Patek Philippe 5059G Perpetual Calendar "Saatchi" Review
Published on 7/8/2026

The perpetual calendar is a thing of beauty. It shows the passing of time well beyond the hours, compensates for oddities such as months of differing lengths and leap years, and even shows the phases of the moon. It’s a breathtaking fusion of math, micromechanics, and the quirks and vicissitudes of the Gregorian calendar, rendered in mechanical form on the wrist.
No watchmaker offers a finer perpetual calendar than Patek Philippe, whose 5059 showcased the maison’s proud heritage of the complication when it was introduced in 1998. Patek Philippe developed the 315 S-QR self-winding movement with perpetual calendar and retrograde date hand, then placed it within a hinged officer’s case, made by master case maker Guillod & Cie in La Chaux-de-Fonds.

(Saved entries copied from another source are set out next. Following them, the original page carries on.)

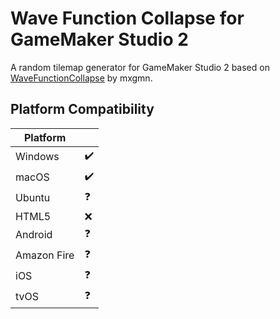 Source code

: # Wave Function Collapse for GameMaker Studio 2

A random tilemap generator for GameMaker Studio 2 based on [WaveFunctionCollapse](https://github.com/mxgmn/WaveFunctionCollapse) by mxgmn.

## Platform Compatibility

| Platform    |   |
|-------------|---|
| Windows     | ✔️|
| macOS       | ✔️|
| Ubuntu      | ❓ |
| HTML5       | ❌|
| Android     | ❓ |
| Amazon Fire | ❓ |
| iOS         | ❓ |
| tvOS        | ❓ | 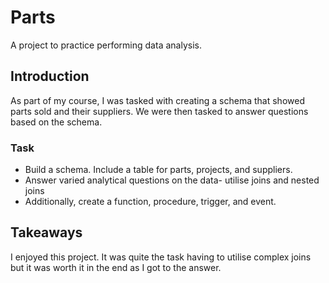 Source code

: # Parts
A project to practice performing data analysis.

## Introduction 
As part of my course, I was tasked with creating a schema that showed parts sold and their suppliers.
We were then tasked to answer questions based on the schema.

### Task 
* Build a schema. Include a table for parts, projects, and suppliers.
* Answer varied analytical questions on the data- utilise joins and nested joins
* Additionally, create a function, procedure, trigger, and event.


## Takeaways
I enjoyed this project. It was quite the task having to utilise complex joins but it was worth it in the end as I got to the answer.

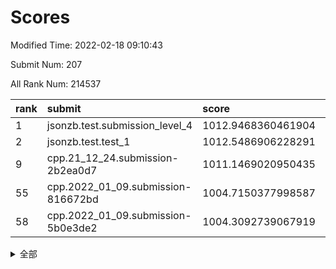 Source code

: # Scores

Modified Time: 2022-02-18 09:10:43

Submit Num: 207

All Rank Num: 214537

| rank |               submit               |       score        |       sigma        | pk_num |
| :--- | :--------------------------------- | :----------------- | :----------------- | :----- |
| 1    | jsonzb.test.submission_level_4     | 1012.9468360461904 | 0.8247998981656659 | 4144   |
| 2    | jsonzb.test.test_1                 | 1012.5486906228291 | 0.8259227036682045 | 4142   |
| 9    | cpp.21_12_24.submission-2b2ea0d7   | 1011.1469020950435 | 0.7763113388545914 | 4142   |
| 55   | cpp.2022_01_09.submission-816672bd | 1004.7150377998587 | 0.7128407019093462 | 4145   |
| 58   | cpp.2022_01_09.submission-5b0e3de2 | 1004.3092739067919 | 0.7302971048516219 | 4145   |


<details>
<summary>全部</summary>

| rank |                 submit                 |       score        |       sigma        | pk_num |
| :--- | :------------------------------------- | :----------------- | :----------------- | :----- |
| 1    | jsonzb.test.submission_level_4         | 1012.9468360461904 | 0.8247998981656659 | 4144   |
| 2    | jsonzb.test.test_1                     | 1012.5486906228291 | 0.8259227036682045 | 4142   |
| 3    | gobigger.level_3.submission_level_3_6  | 1011.9008538318594 | 0.767043178701415  | 4143   |
| 4    | gobigger.level_3.submission_level_3_14 | 1011.7904257289617 | 0.7713911939005098 | 4145   |
| 5    | gobigger.level_3.submission_level_3_13 | 1011.5237165453408 | 0.7759721535825033 | 4143   |
| 6    | gobigger.level_3.submission_level_3_15 | 1011.3795888953737 | 0.7626549174674454 | 4143   |
| 7    | gobigger.level_3.submission_level_3_23 | 1011.3325009069223 | 0.7626293581968502 | 4144   |
| 8    | gobigger.level_3.submission_level_3_30 | 1011.1856051830721 | 0.7719139666998269 | 4147   |
| 9    | cpp.21_12_24.submission-2b2ea0d7       | 1011.1469020950435 | 0.7763113388545914 | 4142   |
| 10   | gobigger.level_3.submission_level_3_4  | 1011.1319239499247 | 0.8147080480903319 | 4144   |
| 11   | gobigger.level_3.submission_level_3_40 | 1011.1280803884805 | 0.7687516357672384 | 4150   |
| 12   | gobigger.level_3.submission_level_3_39 | 1011.0219500538618 | 0.7520846828348152 | 4144   |
| 13   | gobigger.level_3.submission_level_3_34 | 1010.9492123852137 | 0.7759667605684639 | 4145   |
| 14   | gobigger.level_3.submission_level_3_22 | 1010.8745375552986 | 0.7559695384981107 | 4139   |
| 15   | gobigger.level_3.submission_level_3_42 | 1010.7681227666493 | 0.7992134799385742 | 4147   |
| 16   | gobigger.level_3.submission_level_3_11 | 1010.7438465249764 | 0.7698236960816507 | 4145   |
| 17   | gobigger.level_3.submission_level_3_33 | 1010.6590595659607 | 0.7789020529959254 | 4146   |
| 18   | gobigger.level_3.submission_level_3_2  | 1010.5886556849564 | 0.7665105571377057 | 4145   |
| 19   | gobigger.level_3.submission_level_3_20 | 1010.4688377449633 | 0.7683901449931438 | 4148   |
| 20   | gobigger.level_3.submission_level_3_41 | 1010.4611865803233 | 0.7497391592258933 | 4150   |
| 21   | gobigger.level_3.submission_level_3_10 | 1010.4079758322025 | 0.7554399835439071 | 4148   |
| 22   | gobigger.level_3.submission_level_3_28 | 1010.3599001737543 | 0.7496481382840129 | 4142   |
| 23   | gobigger.level_3.submission_level_3_24 | 1010.3275073474069 | 0.7783179090628689 | 4143   |
| 24   | gobigger.level_3.submission_level_3_47 | 1010.2923281083513 | 0.7452957104131358 | 4145   |
| 25   | gobigger.level_3.submission_level_3_27 | 1010.2842663946669 | 0.7436785334003622 | 4145   |
| 26   | gobigger.level_3.submission_level_3_16 | 1010.2720449868661 | 0.7608011139974525 | 4147   |
| 27   | gobigger.level_3.submission_level_3_5  | 1010.2094226286414 | 0.7478204496676654 | 4141   |
| 28   | gobigger.level_3.submission_level_3_21 | 1010.2085055864453 | 0.7603601491730883 | 4141   |
| 29   | gobigger.level_3.submission_level_3_1  | 1010.1215930638965 | 0.7786634349356006 | 4143   |
| 30   | gobigger.level_3.submission_level_3_26 | 1010.1197902773505 | 0.7617691823417709 | 4150   |
| 31   | gobigger.level_3.submission_level_3_32 | 1010.1139765067378 | 0.7565559477349421 | 4150   |
| 32   | gobigger.level_3.submission_level_3_44 | 1010.0906541282949 | 0.7632755585019867 | 4149   |
| 33   | gobigger.level_3.submission_level_3_0  | 1010.0244989532077 | 0.7636792846684598 | 4149   |
| 34   | gobigger.level_3.submission_level_3_8  | 1009.9385670482354 | 0.7712533250489202 | 4145   |
| 35   | gobigger.level_3.submission_level_3_29 | 1009.9213620875286 | 0.7570957876193571 | 4147   |
| 36   | gobigger.level_3.submission_level_3_36 | 1009.7683954494474 | 0.7639903554206748 | 4146   |
| 37   | gobigger.level_3.submission_level_3_49 | 1009.7606451852055 | 0.7653670496191606 | 4146   |
| 38   | gobigger.level_3.submission_level_3_38 | 1009.7500422976922 | 0.753922410760689  | 4139   |
| 39   | gobigger.level_3.submission_level_3_3  | 1009.6873283201019 | 0.7723735104221513 | 4148   |
| 40   | gobigger.level_3.submission_level_3_7  | 1009.5297825146679 | 0.7419646796330218 | 4152   |
| 41   | gobigger.level_3.submission_level_3_31 | 1009.523198948457  | 0.7510560129489753 | 4147   |
| 42   | gobigger.level_3.submission_level_3_45 | 1009.4082734770533 | 0.7561940487782703 | 4144   |
| 43   | gobigger.level_3.submission_level_3_48 | 1009.3496915156571 | 0.7666362383797171 | 4147   |
| 44   | gobigger.level_3.submission_level_3_43 | 1009.3429693752342 | 0.7360448039941139 | 4143   |
| 45   | gobigger.level_3.submission_level_3_25 | 1009.3398008322981 | 0.7437869774979438 | 4149   |
| 46   | gobigger.level_3.submission_level_3_37 | 1009.2233931258647 | 0.7740120383503598 | 4149   |
| 47   | gobigger.level_3.submission_level_3_17 | 1009.0933732329147 | 0.7559451023971866 | 4148   |
| 48   | gobigger.level_3.submission_level_3_19 | 1009.0662199141526 | 0.7442250916662079 | 4143   |
| 49   | gobigger.level_3.submission_level_3_46 | 1008.967355041088  | 0.735183845865141  | 4143   |
| 50   | gobigger.level_3.submission_level_3_35 | 1008.9125773897131 | 0.7541249983721118 | 4145   |
| 51   | gobigger.level_3.submission_level_3_18 | 1008.6887077380807 | 0.7492438069527833 | 4143   |
| 52   | gobigger.level_3.submission_level_3_12 | 1008.5085877177078 | 0.7517846009574798 | 4147   |
| 53   | gobigger.level_3.submission_level_3_9  | 1008.0349608563807 | 0.7537968103662132 | 4151   |
| 54   | gobigger.level_1.submission_level_1_15 | 1005.3087567829479 | 0.7203185580251912 | 4147   |
| 55   | cpp.2022_01_09.submission-816672bd     | 1004.7150377998587 | 0.7128407019093462 | 4145   |
| 56   | gobigger.level_1.submission_level_1_43 | 1004.5968370190765 | 0.7185596328217463 | 4150   |
| 57   | gobigger.level_1.submission_level_1_35 | 1004.395913714465  | 0.7213428075524937 | 4145   |
| 58   | cpp.2022_01_09.submission-5b0e3de2     | 1004.3092739067919 | 0.7302971048516219 | 4145   |
| 59   | gobigger.level_1.submission_level_1_6  | 1004.2930622542876 | 0.7238461275689012 | 4144   |
| 60   | gobigger.level_1.submission_level_1_21 | 1004.2782247354454 | 0.7331650997498526 | 4144   |
| 61   | gobigger.level_1.submission_level_1_29 | 1004.2431358018428 | 0.7113739211349137 | 4143   |
| 62   | gobigger.level_1.submission_level_1_9  | 1004.1712062382809 | 0.7180820048013594 | 4141   |
| 63   | gobigger.level_1.submission_level_1_1  | 1004.1628134205322 | 0.7148229903546046 | 4146   |
| 64   | gobigger.level_1.submission_level_1_11 | 1003.9939594803982 | 0.712521706680266  | 4146   |
| 65   | gobigger.level_1.submission_level_1_24 | 1003.8509683232353 | 0.7198029584790168 | 4142   |
| 66   | gobigger.level_1.submission_level_1_13 | 1003.8272906476649 | 0.7260862952513947 | 4148   |
| 67   | gobigger.level_1.submission_level_1_46 | 1003.7986229108304 | 0.714186948749575  | 4145   |
| 68   | gobigger.level_1.submission_level_1_16 | 1003.6727670468149 | 0.7283235903326135 | 4146   |
| 69   | gobigger.level_1.submission_level_1_28 | 1003.6197448129882 | 0.7205211608126991 | 4148   |
| 70   | gobigger.level_1.submission_level_1_5  | 1003.6189878405726 | 0.7179399324235018 | 4142   |
| 71   | gobigger.level_1.submission_level_1_42 | 1003.609894863297  | 0.7158839536919239 | 4144   |
| 72   | gobigger.level_1.submission_level_1_40 | 1003.6000733363707 | 0.7011635583803267 | 4144   |
| 73   | gobigger.level_1.submission_level_1_18 | 1003.5800796904651 | 0.7248709319999852 | 4147   |
| 74   | gobigger.level_1.submission_level_1_14 | 1003.5490468613814 | 0.7144837775935582 | 4147   |
| 75   | gobigger.level_1.submission_level_1_4  | 1003.527554162751  | 0.7234617787377429 | 4150   |
| 76   | gobigger.level_1.submission_level_1_7  | 1003.5151012881561 | 0.7126334831945191 | 4139   |
| 77   | gobigger.level_1.submission_level_1_12 | 1003.4748076397854 | 0.7196639761028113 | 4149   |
| 78   | gobigger.level_1.submission_level_1_27 | 1003.4281587507604 | 0.7142392787689502 | 4147   |
| 79   | gobigger.level_1.submission_level_1_49 | 1003.3995766481052 | 0.7165227769253515 | 4146   |
| 80   | gobigger.level_1.submission_level_1_31 | 1003.3699158236749 | 0.7056921923239595 | 4149   |
| 81   | gobigger.level_1.submission_level_1_33 | 1003.3622704851432 | 0.7095987672102623 | 4141   |
| 82   | gobigger.level_1.submission_level_1_10 | 1003.3525505746909 | 0.725408749712298  | 4143   |
| 83   | gobigger.level_1.submission_level_1_30 | 1003.324883510311  | 0.7247257336710717 | 4149   |
| 84   | gobigger.level_1.submission_level_1_3  | 1003.2965798808242 | 0.7086490960415718 | 4142   |
| 85   | gobigger.level_1.submission_level_1_8  | 1003.2484374112375 | 0.7303277553069343 | 4146   |
| 86   | gobigger.level_1.submission_level_1_34 | 1003.2008242358386 | 0.7152942724638895 | 4144   |
| 87   | gobigger.level_1.submission_level_1_20 | 1003.1552133162786 | 0.7166858024200872 | 4146   |
| 88   | gobigger.level_1.submission_level_1_45 | 1003.1297075919185 | 0.7165310798332588 | 4151   |
| 89   | gobigger.level_1.submission_level_1_22 | 1002.9811077111278 | 0.7146925539935749 | 4146   |
| 90   | gobigger.level_1.submission_level_1_32 | 1002.8989820088653 | 0.7180684851479926 | 4147   |
| 91   | gobigger.level_1.submission_level_1_44 | 1002.8922989633056 | 0.7219917410369638 | 4152   |
| 92   | gobigger.level_1.submission_level_1_2  | 1002.7912274908178 | 0.7298017899220366 | 4146   |
| 93   | gobigger.level_1.submission_level_1_37 | 1002.7310578016294 | 0.7057486694062775 | 4144   |
| 94   | gobigger.level_1.submission_level_1_26 | 1002.7213547525213 | 0.707840361365675  | 4146   |
| 95   | gobigger.level_1.submission_level_1_25 | 1002.7171120706058 | 0.7185853269493405 | 4145   |
| 96   | gobigger.level_1.submission_level_1_17 | 1002.712154231538  | 0.7097562499561741 | 4143   |
| 97   | gobigger.level_1.submission_level_1_36 | 1002.656814992961  | 0.7182051744985787 | 4141   |
| 98   | gobigger.level_1.submission_level_1_41 | 1002.6042228359638 | 0.710008019303026  | 4149   |
| 99   | gobigger.level_1.submission_level_1_38 | 1002.5991239099368 | 0.713983524025305  | 4143   |
| 100  | gobigger.level_1.submission_level_1_23 | 1002.5162240510101 | 0.7099225495169452 | 4144   |
| 101  | gobigger.level_1.submission_level_1_19 | 1002.3734795470353 | 0.7136623539138066 | 4150   |
| 102  | gobigger.level_1.submission_level_1_0  | 1002.255145501884  | 0.7168964926949698 | 4150   |
| 103  | gobigger.level_1.submission_level_1_47 | 1002.1811826317419 | 0.7116142122726999 | 4149   |
| 104  | gobigger.level_1.submission_level_1_48 | 1002.1274558798771 | 0.7083975148162247 | 4147   |
| 105  | gobigger.level_1.submission_level_1_39 | 1001.7955637064395 | 0.7127601292306663 | 4147   |
| 106  | gobigger.random.submission_random_2    | 997.6988675431003  | 0.6987547313651308 | 4147   |
| 107  | gobigger.random.submission_random_9    | 996.90724628053    | 0.7239111065507831 | 4143   |
| 108  | gobigger.random.submission_random_27   | 996.8596097262094  | 0.7089898215888264 | 4145   |
| 109  | gobigger.random.submission_random_22   | 996.6334694264908  | 0.7018572921886311 | 4143   |
| 110  | gobigger.random.submission_random_1    | 996.6174892740601  | 0.7073078736808227 | 4150   |
| 111  | gobigger.random.submission_random_16   | 996.5694567290838  | 0.7073755906594345 | 4148   |
| 112  | gobigger.random.submission_random_34   | 996.5593851472441  | 0.7203562822704639 | 4148   |
| 113  | gobigger.random.submission_random_12   | 996.4531689185048  | 0.7154993078404074 | 4143   |
| 114  | gobigger.random.submission_random_4    | 996.3935181225312  | 0.7092357964009981 | 4146   |
| 115  | gobigger.random.submission_random_45   | 996.3678616261171  | 0.7268488514696884 | 4144   |
| 116  | gobigger.random.submission_random_32   | 996.349826809486   | 0.708527496611132  | 4146   |
| 117  | gobigger.random.submission_random_15   | 996.3022969200224  | 0.7207997702659287 | 4145   |
| 118  | gobigger.random.submission_random_41   | 996.253801861954   | 0.7144345350270367 | 4145   |
| 119  | gobigger.random.submission_random_10   | 996.1258387833265  | 0.7103751023935783 | 4146   |
| 120  | gobigger.random.submission_random_48   | 996.1046328179808  | 0.7083958475263367 | 4142   |
| 121  | gobigger.random.submission_random_11   | 996.101557197233   | 0.732929600704087  | 4142   |
| 122  | gobigger.random.submission_random_44   | 996.0660750074376  | 0.7077262939962911 | 4147   |
| 123  | gobigger.random.submission_random_29   | 995.9952637726633  | 0.7082071222251094 | 4145   |
| 124  | gobigger.random.submission_random_26   | 995.9933226048234  | 0.7115926265495734 | 4147   |
| 125  | gobigger.random.submission_random_17   | 995.9894759277233  | 0.7135255655817366 | 4150   |
| 126  | gobigger.random.submission_random_40   | 995.9401787017458  | 0.7247225653572209 | 4144   |
| 127  | gobigger.random.submission_random_25   | 995.9382767474401  | 0.7222671606623693 | 4146   |
| 128  | gobigger.random.submission_random_37   | 995.9360392353906  | 0.712230446890296  | 4144   |
| 129  | gobigger.random.submission_random_21   | 995.8723611754856  | 0.7105228749396565 | 4141   |
| 130  | gobigger.random.submission_random_23   | 995.8589444730467  | 0.7095908874840012 | 4143   |
| 131  | gobigger.random.submission_random_20   | 995.8337418228595  | 0.7063382690440226 | 4148   |
| 132  | gobigger.random.submission_random_7    | 995.80822051297    | 0.6976109209304253 | 4147   |
| 133  | gobigger.random.submission_random_14   | 995.8037312556617  | 0.7262766827485264 | 4148   |
| 134  | gobigger.random.submission_random_18   | 995.7956206065595  | 0.7144366196886799 | 4148   |
| 135  | gobigger.random.submission_random_19   | 995.7865104356955  | 0.7191698576921928 | 4147   |
| 136  | gobigger.random.submission_random_43   | 995.7853237887821  | 0.7157227962316548 | 4145   |
| 137  | gobigger.random.submission_random_0    | 995.747445590458   | 0.7195254059233521 | 4146   |
| 138  | gobigger.random.submission_random_13   | 995.7156393393153  | 0.7187233026136871 | 4150   |
| 139  | gobigger.random.submission_random_35   | 995.7044929409567  | 0.7216213170626595 | 4150   |
| 140  | gobigger.random.submission_random_49   | 995.6718477138423  | 0.7149299755684252 | 4149   |
| 141  | gobigger.random.submission_random_5    | 995.6309513897464  | 0.7209283842282433 | 4146   |
| 142  | gobigger.random.submission_random_38   | 995.5041497986307  | 0.7074727510984106 | 4151   |
| 143  | gobigger.random.submission_random_31   | 995.4834325829084  | 0.7193871599495147 | 4147   |
| 144  | gobigger.random.submission_random_39   | 995.3840992060944  | 0.7101100830141927 | 4147   |
| 145  | gobigger.random.submission_random_33   | 995.2566148811276  | 0.7152718519893958 | 4144   |
| 146  | gobigger.random.submission_random_3    | 995.2028144234589  | 0.7230497218861391 | 4140   |
| 147  | gobigger.random.submission_random_28   | 995.1953736101641  | 0.7037190199809447 | 4139   |
| 148  | gobigger.random.submission_random_6    | 995.1087493843947  | 0.7195240906928616 | 4146   |
| 149  | gobigger.random.submission_random_46   | 995.0632944967871  | 0.7293943609094683 | 4143   |
| 150  | gobigger.random.submission_random_8    | 995.0067880431023  | 0.7189969600326237 | 4146   |
| 151  | gobigger.random.submission_random_24   | 994.621503177773   | 0.7024596925566242 | 4144   |
| 152  | gobigger.random.submission_random_47   | 994.5992088573878  | 0.7045834190186356 | 4151   |
| 153  | gobigger.random.submission_random_42   | 994.4348417761287  | 0.7171899829167958 | 4146   |
| 154  | gobigger.random.submission_random_36   | 994.4333680781544  | 0.7174063085940571 | 4148   |
| 155  | gobigger.random.submission_random_30   | 994.3981235945918  | 0.736323553520319  | 4147   |
| 156  | gobigger.level_2.submission_level_2_17 | 994.3587744877705  | 0.7239484593754827 | 4143   |
| 157  | gobigger.level_2.submission_level_2_29 | 993.8125103186557  | 0.7429432797568188 | 4145   |
| 158  | gobigger.level_2.submission_level_2_40 | 993.68165853624    | 0.7308822235890888 | 4144   |
| 159  | gobigger.level_2.submission_level_2_13 | 993.5965370737053  | 0.7399374340926543 | 4144   |
| 160  | gobigger.level_2.submission_level_2_33 | 993.5846651109841  | 0.743640293226198  | 4140   |
| 161  | gobigger.level_2.submission_level_2_7  | 993.4905525854304  | 0.7389654535517267 | 4144   |
| 162  | gobigger.level_2.submission_level_2_46 | 993.4656219476287  | 0.724942398254499  | 4146   |
| 163  | gobigger.level_2.submission_level_2_30 | 993.456346869278   | 0.7257064380893707 | 4147   |
| 164  | gobigger.level_2.submission_level_2_24 | 993.370482066957   | 0.7327778692344752 | 4147   |
| 165  | gobigger.level_2.submission_level_2_18 | 993.2946214590468  | 0.7378820996377221 | 4146   |
| 166  | gobigger.level_2.submission_level_2_47 | 993.2551205876824  | 0.7284310172737148 | 4146   |
| 167  | gobigger.level_2.submission_level_2_28 | 992.8974461528127  | 0.7439985597478074 | 4146   |
| 168  | gobigger.level_2.submission_level_2_43 | 992.884906130699   | 0.7447595253308548 | 4147   |
| 169  | gobigger.level_2.submission_level_2_25 | 992.8683568822848  | 0.7449230722749016 | 4149   |
| 170  | gobigger.level_2.submission_level_2_22 | 992.7551880382955  | 0.7417277501395331 | 4142   |
| 171  | gobigger.level_2.submission_level_2_48 | 992.5883846171008  | 0.7310978983492176 | 4147   |
| 172  | gobigger.level_2.submission_level_2_3  | 992.5038768389072  | 0.74031580381852   | 4146   |
| 173  | gobigger.level_2.submission_level_2_2  | 992.4908572850285  | 0.7419826517616793 | 4151   |
| 174  | gobigger.level_2.submission_level_2_27 | 992.3780599342758  | 0.7371236855565161 | 4142   |
| 175  | gobigger.level_2.submission_level_2_5  | 992.3514741681769  | 0.7326691744121672 | 4147   |
| 176  | gobigger.level_2.submission_level_2_49 | 992.2577660708077  | 0.7399061727172578 | 4144   |
| 177  | gobigger.level_2.submission_level_2_36 | 992.248744967151   | 0.7289229105183488 | 4145   |
| 178  | gobigger.level_2.submission_level_2_19 | 992.1787539007818  | 0.7418615528810678 | 4149   |
| 179  | gobigger.level_2.submission_level_2_37 | 992.139703392787   | 0.7440167063412442 | 4148   |
| 180  | gobigger.level_2.submission_level_2_26 | 992.0557069319251  | 0.7389345847538051 | 4147   |
| 181  | gobigger.level_2.submission_level_2_15 | 992.025721584939   | 0.7586706512625861 | 4144   |
| 182  | gobigger.level_2.submission_level_2_21 | 991.9564989823274  | 0.7345429291346951 | 4145   |
| 183  | gobigger.level_2.submission_level_2_34 | 991.8313549333747  | 0.7513223459212209 | 4147   |
| 184  | gobigger.level_2.submission_level_2_0  | 991.7633178467106  | 0.7540381940181592 | 4143   |
| 185  | gobigger.level_2.submission_level_2_6  | 991.7025037924634  | 0.7269726462230199 | 4152   |
| 186  | gobigger.level_2.submission_level_2_8  | 991.6917443116636  | 0.7215256243761554 | 4146   |
| 187  | gobigger.level_2.submission_level_2_42 | 991.6459554662898  | 0.7558825073447879 | 4140   |
| 188  | gobigger.level_2.submission_level_2_31 | 991.6235498352064  | 0.7385256343710993 | 4143   |
| 189  | gobigger.level_2.submission_level_2_14 | 991.5931837247487  | 0.7500386943872118 | 4145   |
| 190  | gobigger.level_2.submission_level_2_4  | 991.5808073216532  | 0.7631562726241687 | 4146   |
| 191  | gobigger.level_2.submission_level_2_10 | 991.5585644696748  | 0.7482731032187067 | 4145   |
| 192  | gobigger.level_2.submission_level_2_32 | 991.4325413612398  | 0.7716792395336144 | 4144   |
| 193  | gobigger.level_2.submission_level_2_9  | 991.248181081612   | 0.747100566352706  | 4145   |
| 194  | gobigger.level_2.submission_level_2_12 | 991.2167188433627  | 0.751606896695182  | 4142   |
| 195  | gobigger.level_2.submission_level_2_38 | 991.0447028364172  | 0.7597349473498065 | 4149   |
| 196  | gobigger.level_2.submission_level_2_16 | 990.9298516456472  | 0.7918688603521403 | 4148   |
| 197  | gobigger.level_2.submission_level_2_1  | 990.8630836835912  | 0.7600453257209396 | 4147   |
| 198  | gobigger.level_2.submission_level_2_45 | 990.7723972757415  | 0.7744868385374492 | 4148   |
| 199  | gobigger.level_2.submission_level_2_41 | 990.7082197509225  | 0.770777744652552  | 4149   |
| 200  | gobigger.level_2.submission_level_2_11 | 990.6855748319351  | 0.762722196810566  | 4141   |
| 201  | gobigger.level_2.submission_level_2_35 | 990.5118435257575  | 0.7543588082555805 | 4147   |
| 202  | gobigger.level_2.submission_level_2_23 | 990.4267794614293  | 0.7425752216279781 | 4142   |
| 203  | gobigger.level_2.submission_level_2_39 | 990.3477654023791  | 0.7495582724843293 | 4147   |
| 204  | gobigger.level_2.submission_level_2_20 | 990.1949549690613  | 0.755703134160615  | 4147   |
| 205  | gobigger.level_2.submission_level_2_44 | 988.8799529947415  | 0.8077870085989572 | 4140   |
| 206  | gobigger.none.submission_none_1        | 978.3078095902891  | 1.2535510803447987 | 4148   |
| 207  | gobigger.none.submission_none_0        | 976.395782691434   | 1.4759055380582267 | 4145   |

</details>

After a run of just 1,400 pieces, the 5059 went out of production in 2006. But in the watch world, what is dead can never die; in 2018, the model was revived as part of a limited Vintage Collection series in partnership with the London-based Saatchi Gallery. It’s powered by the automatic calibre 324 S QR, which runs the gamut of perpetual calendar functions, packing a retrograde date, day/night indicator, moonphase, leap year, and sweep seconds within an astonishingly compact 36mm white gold case.
While salmon dials have made a comeback in recent years, this specific shade was part of the first wave of the trend: a reflection of the “tropic” look found on truly vintage watches whose dials have aged over time. If you wear your perpetual calendar every day until the year 2100 (when the false leap year will throw a wrench into the works of our familiar calendar system), you just might be able to achieve the same effect.
For Patek Philippe collectors and perpetual calendar aficionados alike, the revival of a neo-vintage movement paired with the allure of a high-level complication from one of the world’s foremost practitioners is a pretty compelling argument to add it to the collection.